In the exhibition in Baltimore, today’s painful potential for change emerges – huge

Story has long helped us understand the world and our place within the world. For the Sahel, western West Africa, storytellers are often responsible for sharing oral history and local legends. With generations past and culture shifts, the Painful People join their inherited narrative, which includes contemporary details related to the audience.
A small group exhibition curated by Ky Vassor of Noel Bedolla and Galerie Myrtis brought together more than a dozen international artists to continue the tradition. Appearance: A story in creation Introducing what we call narrative plays a crucial role in collective experience, acts of solidarity and ultimately in social progress to propose a “mirror of contemporary society.”
For Alanis Forde, imagining paradise and its traps is a way to dig out issues regarding internal conflict. She often portrays characters in blue masks and bodies, vibrantly disguised as agents, allowing artists to merge their similarities with virtual versions. Ford subverts the artistic historical and cultural expression of black women “as objects of pleasure and slavery” to form another narrative.
Kachelle Knowles works in parallel practice. Bahamian artists focus on black teenagers through mixed media portraits, with patterned paper, lines and acrylic stones, and claim liquid gender expressions of their rights.

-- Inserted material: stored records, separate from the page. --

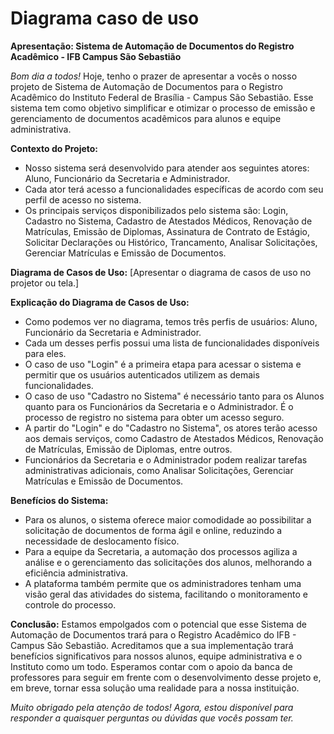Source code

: # Diagrama caso de uso
**Apresentação: Sistema de Automação de Documentos do Registro Acadêmico - IFB Campus São Sebastião**

*Bom dia a todos!*
Hoje, tenho o prazer de apresentar a vocês o nosso projeto de Sistema de Automação de Documentos para o Registro Acadêmico do Instituto Federal de Brasília - Campus São Sebastião. Esse sistema tem como objetivo simplificar e otimizar o processo de emissão e gerenciamento de documentos acadêmicos para alunos e equipe administrativa.

**Contexto do Projeto:**
- Nosso sistema será desenvolvido para atender aos seguintes atores: Aluno, Funcionário da Secretaria e Administrador.
- Cada ator terá acesso a funcionalidades específicas de acordo com seu perfil de acesso no sistema.
- Os principais serviços disponibilizados pelo sistema são: Login, Cadastro no Sistema, Cadastro de Atestados Médicos, Renovação de Matrículas, Emissão de Diplomas, Assinatura de Contrato de Estágio, Solicitar Declarações ou Histórico, Trancamento, Analisar Solicitações, Gerenciar Matrículas e Emissão de Documentos.

**Diagrama de Casos de Uso:**
[Apresentar o diagrama de casos de uso no projetor ou tela.]

**Explicação do Diagrama de Casos de Uso:**
- Como podemos ver no diagrama, temos três perfis de usuários: Aluno, Funcionário da Secretaria e Administrador.
- Cada um desses perfis possui uma lista de funcionalidades disponíveis para eles.
- O caso de uso "Login" é a primeira etapa para acessar o sistema e permitir que os usuários autenticados utilizem as demais funcionalidades.
- O caso de uso "Cadastro no Sistema" é necessário tanto para os Alunos quanto para os Funcionários da Secretaria e o Administrador. É o processo de registro no sistema para obter um acesso seguro.
- A partir do "Login" e do "Cadastro no Sistema", os atores terão acesso aos demais serviços, como Cadastro de Atestados Médicos, Renovação de Matrículas, Emissão de Diplomas, entre outros.
- Funcionários da Secretaria e o Administrador podem realizar tarefas administrativas adicionais, como Analisar Solicitações, Gerenciar Matrículas e Emissão de Documentos.

**Benefícios do Sistema:**
- Para os alunos, o sistema oferece maior comodidade ao possibilitar a solicitação de documentos de forma ágil e online, reduzindo a necessidade de deslocamento físico.
- Para a equipe da Secretaria, a automação dos processos agiliza a análise e o gerenciamento das solicitações dos alunos, melhorando a eficiência administrativa.
- A plataforma também permite que os administradores tenham uma visão geral das atividades do sistema, facilitando o monitoramento e controle do processo.

**Conclusão:**
Estamos empolgados com o potencial que esse Sistema de Automação de Documentos trará para o Registro Acadêmico do IFB - Campus São Sebastião. Acreditamos que a sua implementação trará benefícios significativos para nossos alunos, equipe administrativa e o Instituto como um todo. Esperamos contar com o apoio da banca de professores para seguir em frente com o desenvolvimento desse projeto e, em breve, tornar essa solução uma realidade para a nossa instituição.

*Muito obrigado pela atenção de todos! Agora, estou disponível para responder a quaisquer perguntas ou dúvidas que vocês possam ter.*
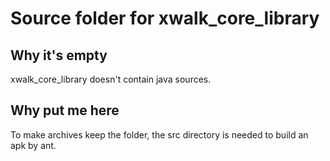 # Source folder for xwalk_core_library
## Why it's empty
xwalk_core_library doesn't contain java sources.
## Why put me here
To make archives keep the folder, the src directory is needed to build an apk by ant.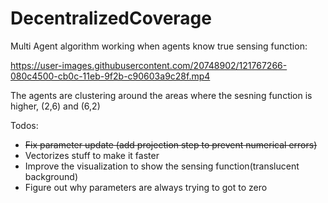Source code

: # DecentralizedCoverage

Multi Agent algorithm working when agents know true sensing function:

https://user-images.githubusercontent.com/20748902/121767266-080c4500-cb0c-11eb-9f2b-c90603a9c28f.mp4

The agents are clustering around the areas where the sesning function is higher, (2,6) and (6,2)

Todos: 
- ~~Fix parameter update (add projection step to prevent numerical errors)~~
- Vectorizes stuff to make it faster
- Improve the visualization to show the sensing function(translucent background)
- Figure out why parameters are always trying to got to zero
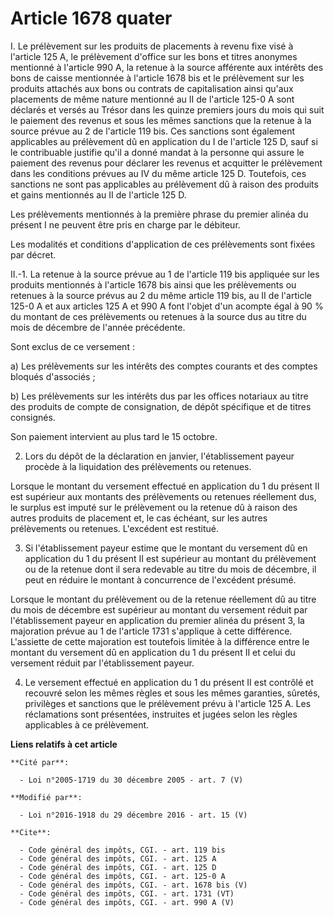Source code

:# Article 1678 quater

I. Le prélèvement sur les produits de placements à revenu fixe visé à l'article 125 A, le prélèvement d'office sur les bons
et titres anonymes mentionné à l'article 990 A, la retenue à la source afférente aux intérêts des bons de caisse mentionnée à
l'article 1678 bis et le prélèvement sur les produits attachés aux bons ou contrats de capitalisation ainsi qu'aux placements
de même nature mentionné au II de l'article 125-0 A sont déclarés et versés au Trésor dans les quinze premiers jours du mois
qui suit le paiement des revenus et sous les mêmes sanctions que la retenue à la source prévue au 2 de l'article 119 bis. Ces
sanctions sont également applicables au prélèvement dû en application du I de l'article 125 D, sauf si le contribuable
justifie qu'il a donné mandat à la personne qui assure le paiement des revenus pour déclarer les revenus et acquitter le
prélèvement dans les conditions prévues au IV du même article 125 D. Toutefois, ces sanctions ne sont pas applicables au
prélèvement dû à raison des produits et gains mentionnés au II de l'article 125 D. 

Les prélèvements mentionnés à la première phrase du premier alinéa du présent I ne peuvent être pris en charge par le
débiteur. 

Les modalités et conditions d'application de ces prélèvements sont fixées par décret. 

II.-1. La retenue à la source prévue au 1 de l'article 119 bis appliquée sur les produits mentionnés à l'article 1678 bis
ainsi que les prélèvements ou retenues à la source prévus au 2 du même article 119 bis, au II de l'article 125-0 A et aux
articles 125 A et 990 A font l'objet d'un acompte égal à 90 % du montant de ces prélèvements ou retenues à la source dus au
titre du mois de décembre de l'année précédente. 

Sont exclus de ce versement : 

a) Les prélèvements sur les intérêts des comptes courants et des comptes bloqués d'associés ; 

b) Les prélèvements sur les intérêts dus par les offices notariaux au titre des produits de compte de consignation, de dépôt
spécifique et de titres consignés. 

Son paiement intervient au plus tard le 15 octobre. 

2. Lors du dépôt de la déclaration en janvier, l'établissement payeur procède à la liquidation des prélèvements ou retenues. 

Lorsque le montant du versement effectué en application du 1 du présent II est supérieur aux montants des prélèvements ou
retenues réellement dus, le surplus est imputé sur le prélèvement ou la retenue dû à raison des autres produits de placement
et, le cas échéant, sur les autres prélèvements ou retenues. L'excédent est restitué. 

3. Si l'établissement payeur estime que le montant du versement dû en application du 1 du présent II est supérieur au montant
du prélèvement ou de la retenue dont il sera redevable au titre du mois de décembre, il peut en réduire le montant à
concurrence de l'excédent présumé. 

Lorsque le montant du prélèvement ou de la retenue réellement dû au titre du mois de décembre est supérieur au montant du
versement réduit par l'établissement payeur en application du premier alinéa du présent 3, la majoration prévue au 1 de
l'article 1731 s'applique à cette différence. L'assiette de cette majoration est toutefois limitée à la différence entre le
montant du versement dû en application du 1 du présent II et celui du versement réduit par l'établissement payeur. 

4. Le versement effectué en application du 1 du présent II est contrôlé et recouvré selon les mêmes règles et sous les mêmes
garanties, sûretés, privilèges et sanctions que le prélèvement prévu à l'article 125 A. Les réclamations sont présentées,
instruites et jugées selon les règles applicables à ce prélèvement.

**Liens relatifs à cet article**

	**Cité par**:

	  - Loi n°2005-1719 du 30 décembre 2005 - art. 7 (V)

	**Modifié par**:

	  - Loi n°2016-1918 du 29 décembre 2016 - art. 15 (V)

	**Cite**:

	  - Code général des impôts, CGI. - art. 119 bis
	  - Code général des impôts, CGI. - art. 125 A
	  - Code général des impôts, CGI. - art. 125 D
	  - Code général des impôts, CGI. - art. 125-0 A
	  - Code général des impôts, CGI. - art. 1678 bis (V)
	  - Code général des impôts, CGI. - art. 1731 (VT)
	  - Code général des impôts, CGI. - art. 990 A (V)
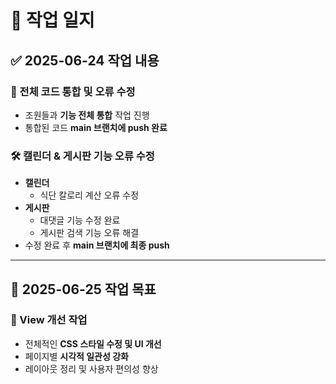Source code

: # 📅 작업 일지

## ✅ 2025-06-24 작업 내용

### 📌 전체 코드 통합 및 오류 수정
- 조원들과 **기능 전체 통합** 작업 진행
- 통합된 코드 **main 브랜치에 push 완료**

### 🛠 캘린더 & 게시판 기능 오류 수정
- **캘린더**
  - 식단 칼로리 계산 오류 수정
- **게시판**
  - 대댓글 기능 수정 완료
  - 게시판 검색 기능 오류 해결
- 수정 완료 후 **main 브랜치에 최종 push**

---

## 🎯 2025-06-25 작업 목표

### 🎨 View 개선 작업
- 전체적인 **CSS 스타일 수정 및 UI 개선**
- 페이지별 **시각적 일관성 강화**
- 레이아웃 정리 및 사용자 편의성 향상


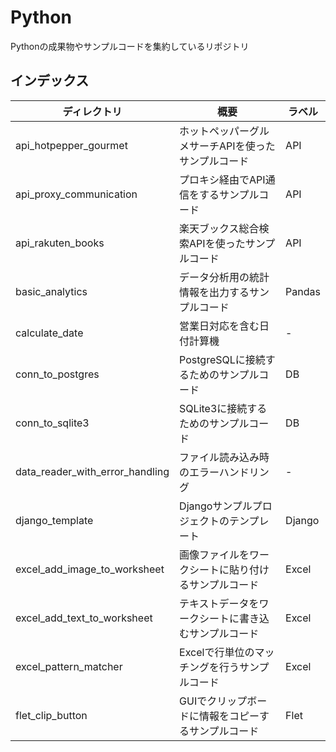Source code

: # Python

Pythonの成果物やサンプルコードを集約しているリポジトリ

## インデックス

| ディレクトリ                    | 概要                                                 | ラベル |
| ------------------------------- | ---------------------------------------------------- | ------ |
| api_hotpepper_gourmet           | ホットペッパーグルメサーチAPIを使ったサンプルコード  | API    |
| api_proxy_communication         | プロキシ経由でAPI通信をするサンプルコード            | API    |
| api_rakuten_books               | 楽天ブックス総合検索APIを使ったサンプルコード        | API    |
| basic_analytics                 | データ分析用の統計情報を出力するサンプルコード       | Pandas |
| calculate_date                  | 営業日対応を含む日付計算機                           | -      |
| conn_to_postgres                | PostgreSQLに接続するためのサンプルコード             | DB     |
| conn_to_sqlite3                 | SQLite3に接続するためのサンプルコード                | DB     |
| data_reader_with_error_handling | ファイル読み込み時のエラーハンドリング               | -      |
| django_template                 | Djangoサンプルプロジェクトのテンプレート             | Django |
| excel_add_image_to_worksheet    | 画像ファイルをワークシートに貼り付けるサンプルコード | Excel  |
| excel_add_text_to_worksheet     | テキストデータをワークシートに書き込むサンプルコード | Excel  |
| excel_pattern_matcher           | Excelで行単位のマッチングを行うサンプルコード        | Excel  |
| flet_clip_button                | GUIでクリップボードに情報をコピーするサンプルコード  | Flet   |
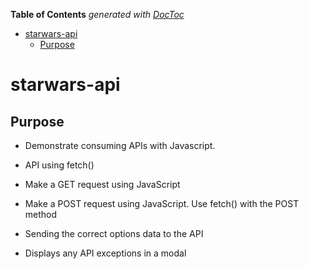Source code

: <!-- START doctoc generated TOC please keep comment here to allow auto update -->
<!-- DON'T EDIT THIS SECTION, INSTEAD RE-RUN doctoc TO UPDATE -->
**Table of Contents**  *generated with [DocToc](https://github.com/thlorenz/doctoc)*

- [starwars-api](#starwars-api)
  - [Purpose](#purpose)

<!-- END doctoc generated TOC please keep comment here to allow auto update -->

# starwars-api

## Purpose

-   Demonstrate consuming APIs with Javascript.

-   API using fetch()

-   Make a GET request using JavaScript

-   Make a POST request using JavaScript. Use fetch() with the POST method

-   Sending the correct options data to the API

-   Displays any API exceptions in a modal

Portrait in AppearKim Rice’s American Quilt invokes the politics of the body without visualizing the characters. Her massive tapestry consists of maps distributed by homeowners’ loan companies, whose already resolved federal agencies are responsible for demarcating which communities are too “dangerous” to obtain mortgages in the process of racism, called Redlining. Rice said the “American quilt” was sewn with red thread, which clearly illustrates the way “white is woven into our daily lives.”
If you are in Baltimore, see Appearance: A story in creation By July 12.